* **TASK BRIEF**
What you return must be every line below that includes the word "visibility".

(Collected data)
"""

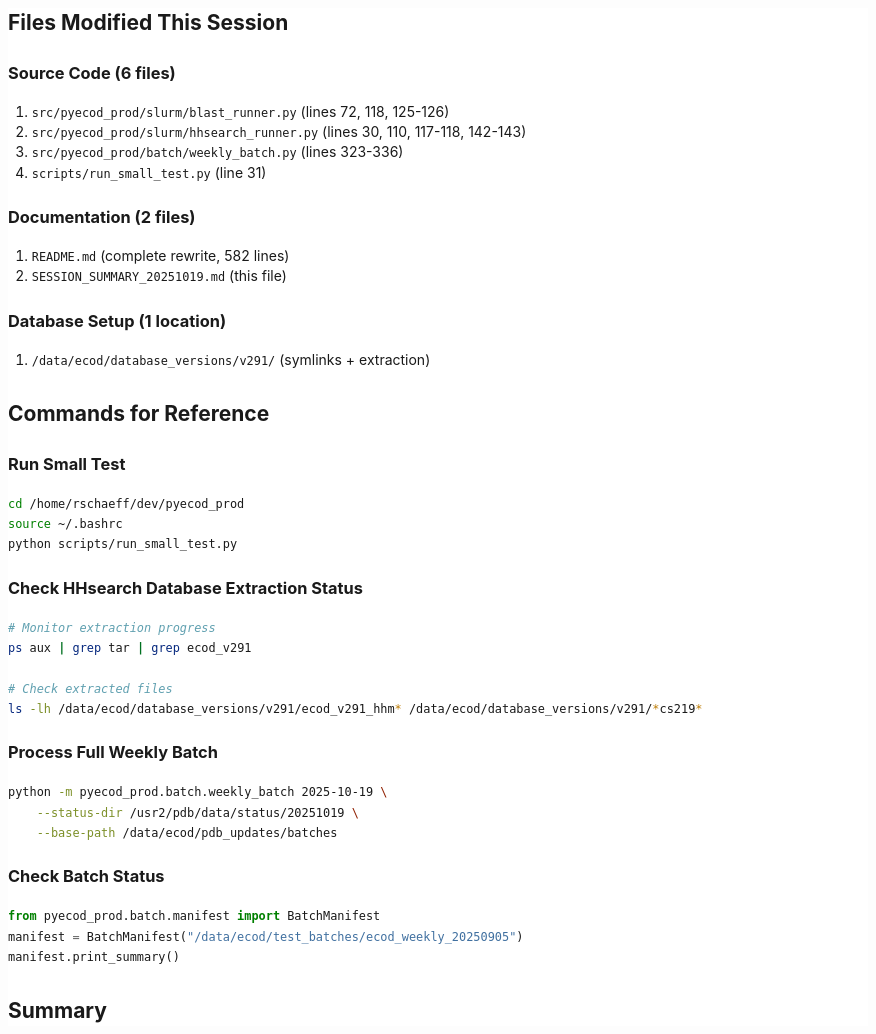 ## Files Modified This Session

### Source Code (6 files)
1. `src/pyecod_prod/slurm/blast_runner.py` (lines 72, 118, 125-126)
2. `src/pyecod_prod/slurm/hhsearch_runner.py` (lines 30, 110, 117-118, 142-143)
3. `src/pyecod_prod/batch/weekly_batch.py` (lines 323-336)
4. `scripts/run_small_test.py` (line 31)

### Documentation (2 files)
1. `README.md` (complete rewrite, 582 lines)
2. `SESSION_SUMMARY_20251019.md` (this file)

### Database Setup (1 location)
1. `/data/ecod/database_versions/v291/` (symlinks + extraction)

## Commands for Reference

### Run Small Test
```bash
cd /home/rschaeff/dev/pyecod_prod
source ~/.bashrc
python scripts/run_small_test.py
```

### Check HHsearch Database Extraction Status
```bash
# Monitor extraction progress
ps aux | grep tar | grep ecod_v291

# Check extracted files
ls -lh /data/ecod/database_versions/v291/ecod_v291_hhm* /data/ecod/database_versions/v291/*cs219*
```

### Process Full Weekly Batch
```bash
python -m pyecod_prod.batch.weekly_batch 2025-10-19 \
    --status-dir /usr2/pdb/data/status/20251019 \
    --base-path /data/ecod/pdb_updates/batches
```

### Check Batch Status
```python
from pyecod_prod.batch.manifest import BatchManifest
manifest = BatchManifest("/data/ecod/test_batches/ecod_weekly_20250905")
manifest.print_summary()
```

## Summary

"""
"""

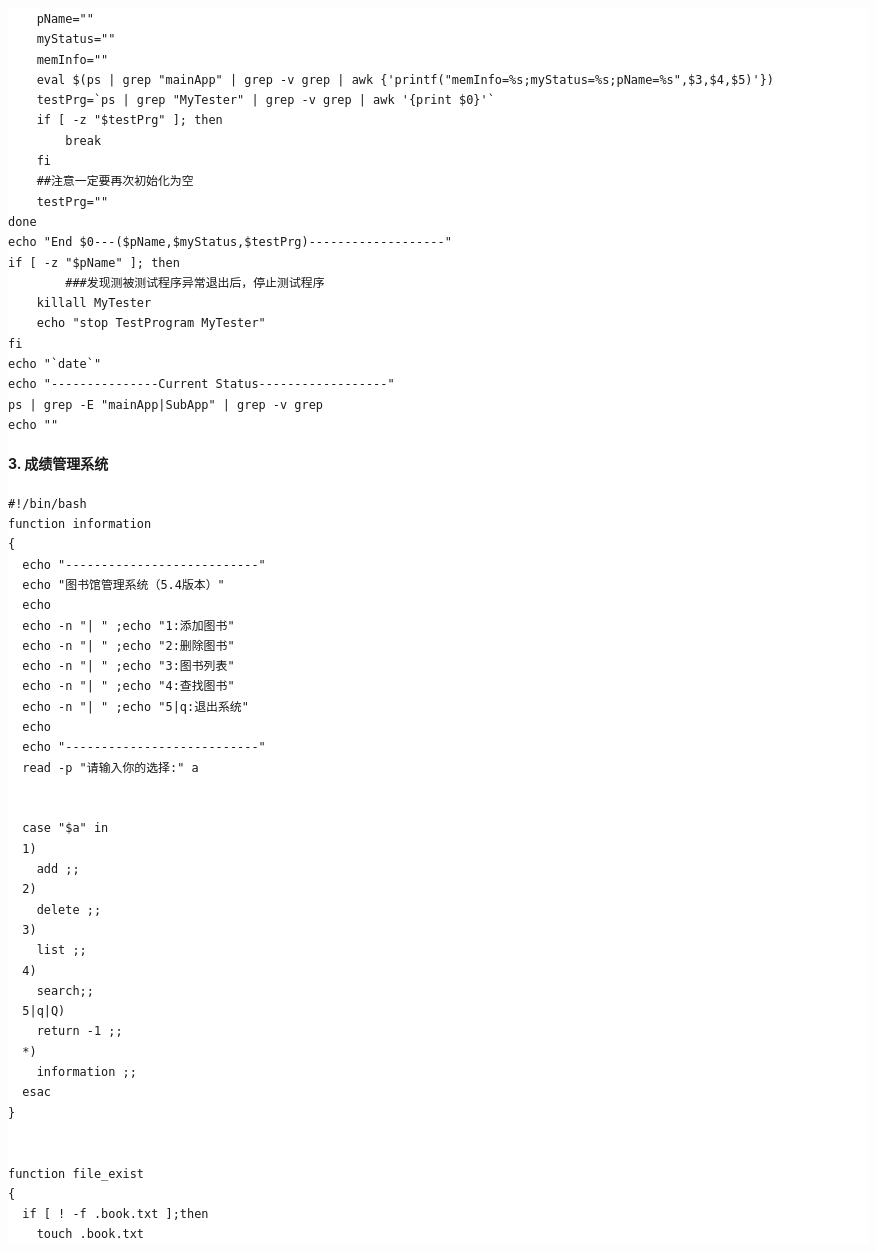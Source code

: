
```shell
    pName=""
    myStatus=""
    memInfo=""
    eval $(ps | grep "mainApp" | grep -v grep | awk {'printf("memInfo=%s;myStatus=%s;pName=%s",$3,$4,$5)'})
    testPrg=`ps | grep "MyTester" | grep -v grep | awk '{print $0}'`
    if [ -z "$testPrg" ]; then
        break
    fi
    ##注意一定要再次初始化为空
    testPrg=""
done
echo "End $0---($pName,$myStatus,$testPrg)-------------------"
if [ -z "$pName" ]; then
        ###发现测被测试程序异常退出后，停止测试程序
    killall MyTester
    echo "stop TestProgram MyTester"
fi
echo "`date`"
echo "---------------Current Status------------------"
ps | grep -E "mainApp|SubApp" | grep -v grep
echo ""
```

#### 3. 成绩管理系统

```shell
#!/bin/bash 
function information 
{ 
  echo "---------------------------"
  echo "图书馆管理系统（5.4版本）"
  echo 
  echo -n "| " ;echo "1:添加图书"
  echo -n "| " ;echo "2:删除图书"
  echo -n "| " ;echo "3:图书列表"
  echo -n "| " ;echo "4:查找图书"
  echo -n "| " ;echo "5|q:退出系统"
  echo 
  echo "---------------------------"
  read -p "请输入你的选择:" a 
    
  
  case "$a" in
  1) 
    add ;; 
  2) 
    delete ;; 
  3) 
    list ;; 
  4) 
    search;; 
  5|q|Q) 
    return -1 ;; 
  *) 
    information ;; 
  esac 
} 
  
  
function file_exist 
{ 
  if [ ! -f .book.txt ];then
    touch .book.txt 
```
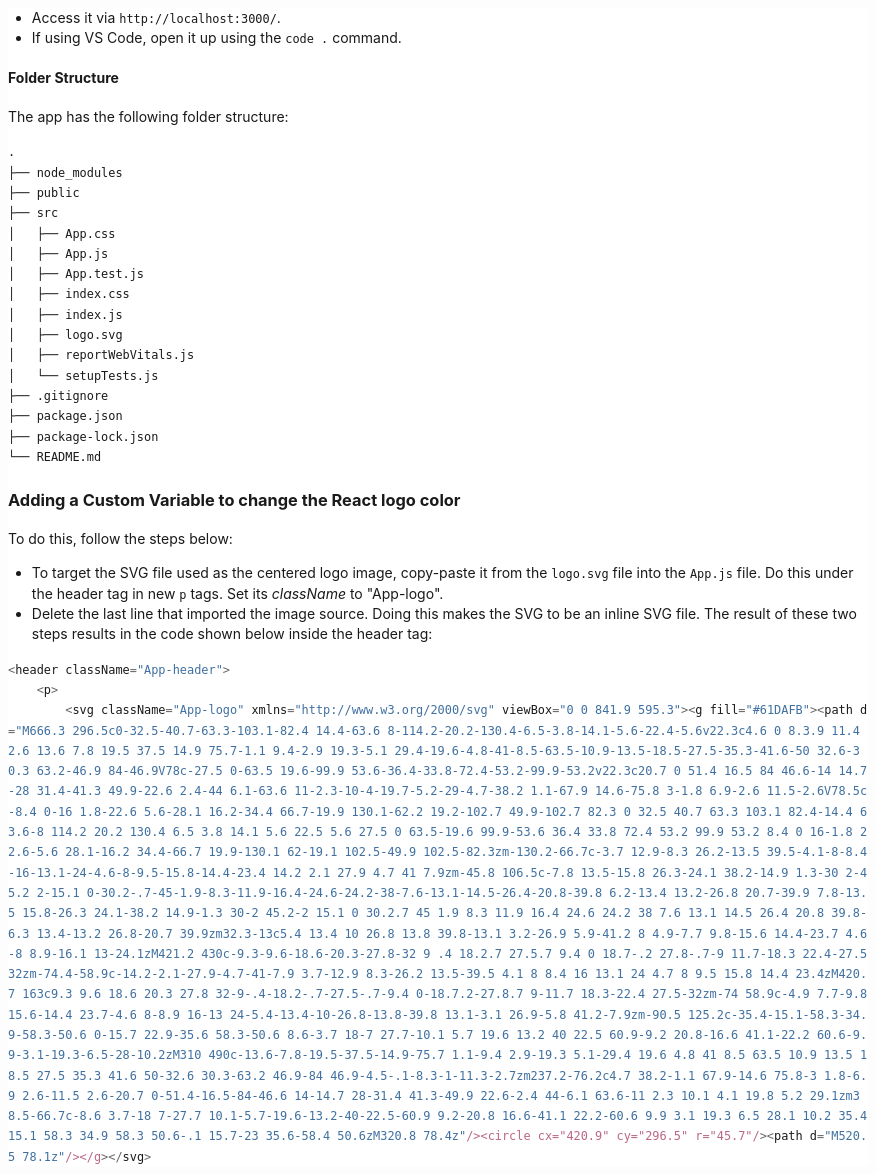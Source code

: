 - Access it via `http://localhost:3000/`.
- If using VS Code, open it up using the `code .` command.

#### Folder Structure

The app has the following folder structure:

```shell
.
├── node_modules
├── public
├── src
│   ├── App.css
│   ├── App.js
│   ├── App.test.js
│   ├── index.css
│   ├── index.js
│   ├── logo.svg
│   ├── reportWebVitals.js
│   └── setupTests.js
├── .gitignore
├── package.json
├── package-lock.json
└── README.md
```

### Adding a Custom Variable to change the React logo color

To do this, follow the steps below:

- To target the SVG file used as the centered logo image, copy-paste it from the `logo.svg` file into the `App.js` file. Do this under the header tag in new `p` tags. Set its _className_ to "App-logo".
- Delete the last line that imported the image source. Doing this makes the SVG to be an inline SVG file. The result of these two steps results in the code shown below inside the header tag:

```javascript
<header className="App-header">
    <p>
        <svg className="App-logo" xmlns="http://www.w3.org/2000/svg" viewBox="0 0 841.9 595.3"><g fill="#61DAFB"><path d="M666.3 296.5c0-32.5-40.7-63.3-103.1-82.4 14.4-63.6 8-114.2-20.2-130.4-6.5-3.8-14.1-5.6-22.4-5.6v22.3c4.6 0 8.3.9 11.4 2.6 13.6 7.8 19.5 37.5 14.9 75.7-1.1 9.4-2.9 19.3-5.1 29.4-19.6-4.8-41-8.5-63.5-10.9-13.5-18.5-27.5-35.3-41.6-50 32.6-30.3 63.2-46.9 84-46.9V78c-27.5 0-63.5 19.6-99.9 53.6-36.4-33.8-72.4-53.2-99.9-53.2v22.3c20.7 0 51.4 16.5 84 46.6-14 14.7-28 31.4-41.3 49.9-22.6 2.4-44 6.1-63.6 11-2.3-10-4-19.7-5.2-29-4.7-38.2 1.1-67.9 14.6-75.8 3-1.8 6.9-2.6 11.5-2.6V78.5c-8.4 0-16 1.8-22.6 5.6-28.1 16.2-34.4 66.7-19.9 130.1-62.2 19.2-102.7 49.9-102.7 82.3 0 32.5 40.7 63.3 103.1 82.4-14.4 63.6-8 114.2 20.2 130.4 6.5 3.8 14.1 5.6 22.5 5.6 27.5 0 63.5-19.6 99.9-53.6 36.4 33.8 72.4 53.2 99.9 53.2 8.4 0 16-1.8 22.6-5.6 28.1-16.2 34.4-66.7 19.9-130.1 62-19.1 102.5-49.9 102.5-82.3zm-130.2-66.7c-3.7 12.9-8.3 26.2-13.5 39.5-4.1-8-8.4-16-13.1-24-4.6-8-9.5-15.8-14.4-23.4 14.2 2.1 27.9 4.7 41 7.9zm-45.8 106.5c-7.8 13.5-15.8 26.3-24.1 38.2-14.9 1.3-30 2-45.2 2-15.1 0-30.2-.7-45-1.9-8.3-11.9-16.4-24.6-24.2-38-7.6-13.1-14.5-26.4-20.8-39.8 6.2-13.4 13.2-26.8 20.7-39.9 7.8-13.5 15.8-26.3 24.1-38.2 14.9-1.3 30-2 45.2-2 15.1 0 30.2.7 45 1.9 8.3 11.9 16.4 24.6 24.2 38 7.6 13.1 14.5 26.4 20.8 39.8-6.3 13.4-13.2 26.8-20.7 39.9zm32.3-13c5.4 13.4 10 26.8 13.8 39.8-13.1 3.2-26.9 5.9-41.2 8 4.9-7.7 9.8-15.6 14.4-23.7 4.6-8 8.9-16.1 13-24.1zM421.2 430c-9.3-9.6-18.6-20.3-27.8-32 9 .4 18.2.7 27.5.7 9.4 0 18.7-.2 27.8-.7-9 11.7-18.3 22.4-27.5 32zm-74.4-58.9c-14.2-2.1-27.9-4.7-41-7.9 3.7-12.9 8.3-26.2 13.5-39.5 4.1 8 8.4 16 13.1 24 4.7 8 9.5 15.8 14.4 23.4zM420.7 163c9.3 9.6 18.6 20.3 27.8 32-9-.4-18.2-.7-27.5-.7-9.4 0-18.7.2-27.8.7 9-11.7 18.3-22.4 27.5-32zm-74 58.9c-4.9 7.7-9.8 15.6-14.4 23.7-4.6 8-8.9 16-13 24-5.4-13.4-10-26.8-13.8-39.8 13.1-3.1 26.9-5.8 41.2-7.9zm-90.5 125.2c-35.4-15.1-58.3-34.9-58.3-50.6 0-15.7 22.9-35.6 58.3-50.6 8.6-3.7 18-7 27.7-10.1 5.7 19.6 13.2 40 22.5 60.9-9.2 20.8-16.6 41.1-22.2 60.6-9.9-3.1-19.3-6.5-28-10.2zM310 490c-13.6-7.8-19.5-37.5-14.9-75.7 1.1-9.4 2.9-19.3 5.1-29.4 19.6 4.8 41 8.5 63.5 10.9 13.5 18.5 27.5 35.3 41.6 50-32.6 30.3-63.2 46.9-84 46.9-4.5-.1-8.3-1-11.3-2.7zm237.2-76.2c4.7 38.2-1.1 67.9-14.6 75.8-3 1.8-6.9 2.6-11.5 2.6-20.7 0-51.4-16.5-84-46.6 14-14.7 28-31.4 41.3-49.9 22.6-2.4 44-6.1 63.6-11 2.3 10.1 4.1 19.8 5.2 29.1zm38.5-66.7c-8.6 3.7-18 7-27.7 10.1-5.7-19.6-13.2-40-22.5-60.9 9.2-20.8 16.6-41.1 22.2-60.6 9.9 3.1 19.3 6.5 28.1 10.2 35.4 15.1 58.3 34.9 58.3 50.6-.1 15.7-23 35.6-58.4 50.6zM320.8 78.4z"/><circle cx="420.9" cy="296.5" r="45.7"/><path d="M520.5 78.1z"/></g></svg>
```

"""
"""

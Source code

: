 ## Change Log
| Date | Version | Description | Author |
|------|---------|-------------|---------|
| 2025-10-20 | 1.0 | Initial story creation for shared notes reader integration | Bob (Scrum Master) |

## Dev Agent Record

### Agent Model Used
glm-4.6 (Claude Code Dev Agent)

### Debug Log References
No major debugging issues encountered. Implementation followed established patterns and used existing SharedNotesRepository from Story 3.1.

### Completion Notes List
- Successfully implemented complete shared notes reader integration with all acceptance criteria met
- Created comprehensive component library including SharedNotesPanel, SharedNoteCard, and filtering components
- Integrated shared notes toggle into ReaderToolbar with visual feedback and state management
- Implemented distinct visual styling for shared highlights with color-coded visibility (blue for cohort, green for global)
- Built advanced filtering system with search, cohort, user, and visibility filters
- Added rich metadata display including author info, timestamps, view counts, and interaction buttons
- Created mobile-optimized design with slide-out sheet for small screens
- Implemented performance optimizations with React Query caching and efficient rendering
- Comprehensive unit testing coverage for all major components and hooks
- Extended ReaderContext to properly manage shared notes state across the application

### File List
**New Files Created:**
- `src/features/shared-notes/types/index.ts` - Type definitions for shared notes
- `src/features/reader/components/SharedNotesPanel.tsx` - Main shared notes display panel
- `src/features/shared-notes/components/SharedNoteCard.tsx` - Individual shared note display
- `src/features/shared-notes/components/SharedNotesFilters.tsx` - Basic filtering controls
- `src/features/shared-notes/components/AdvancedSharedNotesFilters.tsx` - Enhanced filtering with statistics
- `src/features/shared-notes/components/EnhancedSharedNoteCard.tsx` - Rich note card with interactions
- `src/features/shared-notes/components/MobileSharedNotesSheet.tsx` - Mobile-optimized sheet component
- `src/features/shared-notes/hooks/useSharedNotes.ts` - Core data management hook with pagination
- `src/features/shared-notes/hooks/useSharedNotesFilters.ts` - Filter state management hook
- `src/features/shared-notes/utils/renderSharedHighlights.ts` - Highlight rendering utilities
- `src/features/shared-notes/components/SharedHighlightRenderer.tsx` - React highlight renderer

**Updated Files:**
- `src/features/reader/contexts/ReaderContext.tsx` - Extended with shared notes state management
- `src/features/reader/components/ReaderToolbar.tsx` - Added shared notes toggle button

"""

* **REPLY TO THE EXERCISE**
- Implemented distinct visual styling for shared highlights with color-coded visibility (blue for cohort, green for global)
- Built advanced filtering system with search, cohort, user, and visibility filters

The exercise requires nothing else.